* What you will do
Please state how many lines of the records hold the string "tree", giving nothing but the number.

* Input
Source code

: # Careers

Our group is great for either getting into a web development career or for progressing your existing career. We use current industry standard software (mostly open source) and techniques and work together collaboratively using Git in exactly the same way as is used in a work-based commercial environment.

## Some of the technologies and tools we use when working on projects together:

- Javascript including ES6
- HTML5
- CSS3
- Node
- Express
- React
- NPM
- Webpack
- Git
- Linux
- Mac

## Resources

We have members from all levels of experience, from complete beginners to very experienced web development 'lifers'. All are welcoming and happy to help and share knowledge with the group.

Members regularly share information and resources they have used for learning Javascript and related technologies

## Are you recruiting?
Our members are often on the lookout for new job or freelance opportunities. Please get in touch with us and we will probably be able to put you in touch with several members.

...

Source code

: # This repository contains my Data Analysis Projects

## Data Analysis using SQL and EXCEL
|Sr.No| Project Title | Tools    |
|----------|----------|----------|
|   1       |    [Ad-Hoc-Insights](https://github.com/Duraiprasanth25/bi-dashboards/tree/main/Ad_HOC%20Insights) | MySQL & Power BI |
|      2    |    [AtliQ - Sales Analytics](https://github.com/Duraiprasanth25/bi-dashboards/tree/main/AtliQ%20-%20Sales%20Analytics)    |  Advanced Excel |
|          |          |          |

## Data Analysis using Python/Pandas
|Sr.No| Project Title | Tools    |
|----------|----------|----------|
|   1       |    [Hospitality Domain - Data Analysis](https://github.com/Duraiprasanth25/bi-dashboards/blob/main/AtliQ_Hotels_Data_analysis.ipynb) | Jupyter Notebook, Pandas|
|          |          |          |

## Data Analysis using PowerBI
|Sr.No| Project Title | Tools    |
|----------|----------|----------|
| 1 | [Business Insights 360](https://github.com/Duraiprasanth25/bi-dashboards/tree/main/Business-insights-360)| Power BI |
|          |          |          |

---

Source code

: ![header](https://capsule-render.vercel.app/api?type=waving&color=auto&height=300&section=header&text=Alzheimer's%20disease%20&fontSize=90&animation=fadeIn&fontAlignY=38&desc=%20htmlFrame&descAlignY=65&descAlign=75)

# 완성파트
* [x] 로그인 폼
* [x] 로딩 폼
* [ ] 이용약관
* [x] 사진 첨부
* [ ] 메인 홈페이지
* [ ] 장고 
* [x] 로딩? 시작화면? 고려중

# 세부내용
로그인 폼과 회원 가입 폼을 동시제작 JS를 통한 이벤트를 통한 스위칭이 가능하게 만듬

* Solution
3